_Work item:_ Return every line from the records below that has the word "community".

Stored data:
-=-=-

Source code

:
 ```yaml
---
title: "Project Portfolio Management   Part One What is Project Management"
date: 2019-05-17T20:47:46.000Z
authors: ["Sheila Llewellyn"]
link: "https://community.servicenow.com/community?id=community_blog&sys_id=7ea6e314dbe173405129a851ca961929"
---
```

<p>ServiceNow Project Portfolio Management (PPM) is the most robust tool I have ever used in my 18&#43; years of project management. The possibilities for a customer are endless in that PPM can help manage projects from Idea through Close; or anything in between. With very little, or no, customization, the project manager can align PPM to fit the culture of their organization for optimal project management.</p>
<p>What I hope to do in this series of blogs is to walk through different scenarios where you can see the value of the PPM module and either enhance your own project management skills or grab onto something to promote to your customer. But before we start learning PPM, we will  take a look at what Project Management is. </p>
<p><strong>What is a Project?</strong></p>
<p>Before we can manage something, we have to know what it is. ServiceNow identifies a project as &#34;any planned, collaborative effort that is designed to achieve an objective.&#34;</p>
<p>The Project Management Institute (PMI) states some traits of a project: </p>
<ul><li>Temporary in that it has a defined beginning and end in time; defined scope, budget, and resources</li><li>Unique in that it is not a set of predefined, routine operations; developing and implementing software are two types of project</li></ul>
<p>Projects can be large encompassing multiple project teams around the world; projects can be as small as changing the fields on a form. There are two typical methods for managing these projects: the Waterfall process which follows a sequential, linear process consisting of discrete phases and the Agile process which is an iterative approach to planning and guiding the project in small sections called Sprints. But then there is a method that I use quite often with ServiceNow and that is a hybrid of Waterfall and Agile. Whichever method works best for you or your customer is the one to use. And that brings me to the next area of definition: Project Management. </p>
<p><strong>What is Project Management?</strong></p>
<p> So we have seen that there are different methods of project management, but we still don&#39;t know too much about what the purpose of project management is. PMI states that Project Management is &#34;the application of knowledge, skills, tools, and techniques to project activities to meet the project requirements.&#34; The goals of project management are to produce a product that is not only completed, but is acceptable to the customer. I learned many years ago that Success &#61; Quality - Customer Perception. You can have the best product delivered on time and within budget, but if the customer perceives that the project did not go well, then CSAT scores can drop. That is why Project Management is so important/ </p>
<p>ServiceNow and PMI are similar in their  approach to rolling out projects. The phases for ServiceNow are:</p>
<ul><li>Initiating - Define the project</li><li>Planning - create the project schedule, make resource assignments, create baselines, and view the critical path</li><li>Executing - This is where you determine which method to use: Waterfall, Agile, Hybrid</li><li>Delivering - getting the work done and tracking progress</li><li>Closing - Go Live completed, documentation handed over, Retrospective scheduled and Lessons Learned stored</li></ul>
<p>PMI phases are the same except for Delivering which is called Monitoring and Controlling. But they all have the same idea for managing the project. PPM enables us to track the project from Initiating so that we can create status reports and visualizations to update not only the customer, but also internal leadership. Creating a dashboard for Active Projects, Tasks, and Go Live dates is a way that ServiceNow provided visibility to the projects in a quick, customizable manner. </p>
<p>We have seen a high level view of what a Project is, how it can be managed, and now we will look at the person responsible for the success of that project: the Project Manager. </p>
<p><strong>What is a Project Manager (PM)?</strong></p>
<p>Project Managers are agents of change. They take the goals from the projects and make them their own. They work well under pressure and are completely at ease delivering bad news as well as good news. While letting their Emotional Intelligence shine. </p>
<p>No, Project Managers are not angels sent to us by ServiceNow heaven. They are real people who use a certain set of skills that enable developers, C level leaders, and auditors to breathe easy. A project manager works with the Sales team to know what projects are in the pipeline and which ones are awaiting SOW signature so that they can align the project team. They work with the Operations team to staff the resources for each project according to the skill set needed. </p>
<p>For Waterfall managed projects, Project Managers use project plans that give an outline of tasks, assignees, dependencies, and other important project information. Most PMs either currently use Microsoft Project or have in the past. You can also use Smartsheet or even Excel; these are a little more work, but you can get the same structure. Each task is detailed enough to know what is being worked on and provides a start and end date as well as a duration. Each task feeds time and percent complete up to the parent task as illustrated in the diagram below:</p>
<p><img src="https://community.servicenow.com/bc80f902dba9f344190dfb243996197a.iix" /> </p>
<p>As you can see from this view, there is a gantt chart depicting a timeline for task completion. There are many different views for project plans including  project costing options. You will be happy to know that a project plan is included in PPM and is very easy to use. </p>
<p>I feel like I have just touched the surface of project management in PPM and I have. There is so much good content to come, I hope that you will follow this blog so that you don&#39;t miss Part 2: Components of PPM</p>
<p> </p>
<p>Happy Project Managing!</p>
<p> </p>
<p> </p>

-=-=-

_Response:_
link: "https://community.servicenow.com/community?id=community_blog&sys_id=7ea6e314dbe173405129a851ca961929"
<p><img src="https://community.servicenow.com/bc80f902dba9f344190dfb243996197a.iix" /> </p>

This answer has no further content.